Suit still pending against Darren Gault from his time in East Moline. New Moline police chief says it won't affect his job

Suit still pending against Darren Gault from his time in East Moline. New Moline police chief says it won't affect his job

Darren Gault is sworn in as Moline's new chief of police

Darren Gault is sworn in as Moline chief of police Tuesday, July 30, 2019, by Mayor Stephanie Acri. 

A lawsuit against Darren Gault filed while he was a police officer in East Moline is still pending, but he said it won’t affect Moline now that he has been named that city’s police chief.

The federal lawsuit was filed for Alice Hipes in 2017 in the U.S. District Court for the Central District of Illinois. Hipes argues she was wrongly arrested by Gault during a 2015 investigation of allegations that she financially exploited a man for whom she says she was a caregiver. Hipes’ complaint also names Alternatives for the Older Adult and Katie Judge, an employee of Alternatives, as defendants.

“The pending litigation is an East Moline case and has no bearing on anything in Moline,” Gault said recently. “As you know, I can't get into details on pending litigation, and that would also be for East Moline to discuss with you. It will not have any impact on my Moline duties.”

Lisa A. Kotter, Moline’s city administrator, said the city does not comment on pending litigation out of respect for the court system.
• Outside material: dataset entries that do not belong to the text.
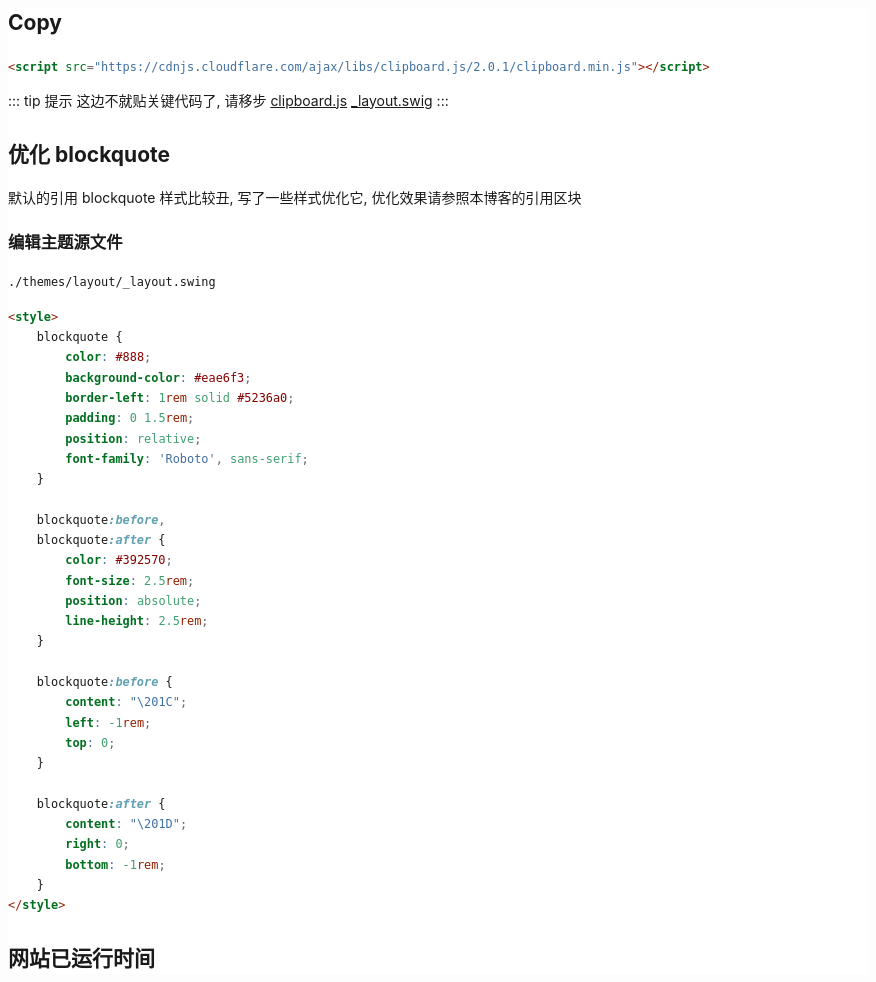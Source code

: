 ## Copy

``` html
<script src="https://cdnjs.cloudflare.com/ajax/libs/clipboard.js/2.0.1/clipboard.min.js"></script>
```

::: tip 提示
这边不就贴关键代码了, 请移步 [clipboard.js](https://github.com/zenorocha/clipboard.js) [_layout.swig](https://github.com/vxhly/vxhly.github.io/blob/blog-source/themes/next/layout/_layout.swig)
:::

## 优化 blockquote

默认的引用 blockquote 样式比较丑, 写了一些样式优化它, 优化效果请参照本博客的引用区块

### 编辑主题源文件

`./themes/layout/_layout.swing` 

``` html
<style>
    blockquote {
        color: #888;
        background-color: #eae6f3;
        border-left: 1rem solid #5236a0;
        padding: 0 1.5rem;
        position: relative;
        font-family: 'Roboto', sans-serif;
    }

    blockquote:before,
    blockquote:after {
        color: #392570;
        font-size: 2.5rem;
        position: absolute;
        line-height: 2.5rem;
    }

    blockquote:before {
        content: "\201C";
        left: -1rem;
        top: 0;
    }

    blockquote:after {
        content: "\201D";
        right: 0;
        bottom: -1rem;
    }
</style>
```

## 网站已运行时间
“With respect to the hiring of the chief, our process involved many members of the community, a thorough vetting process, and we remain confident in our selection of Darren Gault,” she said in an email. “We have the utmost confidence in Chief Gault's ability to lead the City of Moline Police Department moving forward.”

Asked for comment about the case, East Moline Police Chief John Reynolds said the city is not a party to the suit but has agreed to provide a legal defense for Gault.

“We supported him while he was with the department and continue to do so in his new position as chief of the Moline Police Department as it pertains to this suit while employed at the East Moline Police Department,” Reynolds said.

The suit argues that Hipes was falsely accused, so the state's prosecution was malicious and her civil rights were violated. She is seeking $150,000 in damages.

All of the defendants, through their own filings, have denied Hipes’ allegations, according to federal court records.

Hipes was charged with financial exploitation of an elderly person or a person with a disability in February 2015, Rock Island County court records state.

The Rock Island County State's Attorney’s Office dropped the criminal case against Hipes in April 2016 after Judge Frank R. Fuhr barred use of a videotaped police interview with the alleged victim, court records state. The state said the videotape was the key to its case because in the interview, the man said Hipes did not have permission to spend his money.

Fuhr ruled in favor of Hipes, whose defense argued the interview was not sworn testimony and would violate Hipes’ constitutional right to confront and cross-examine a witness because the alleged victim had died not long after the video was made.

A hearing on the federal suit is scheduled for April 16, 2020, federal court records state.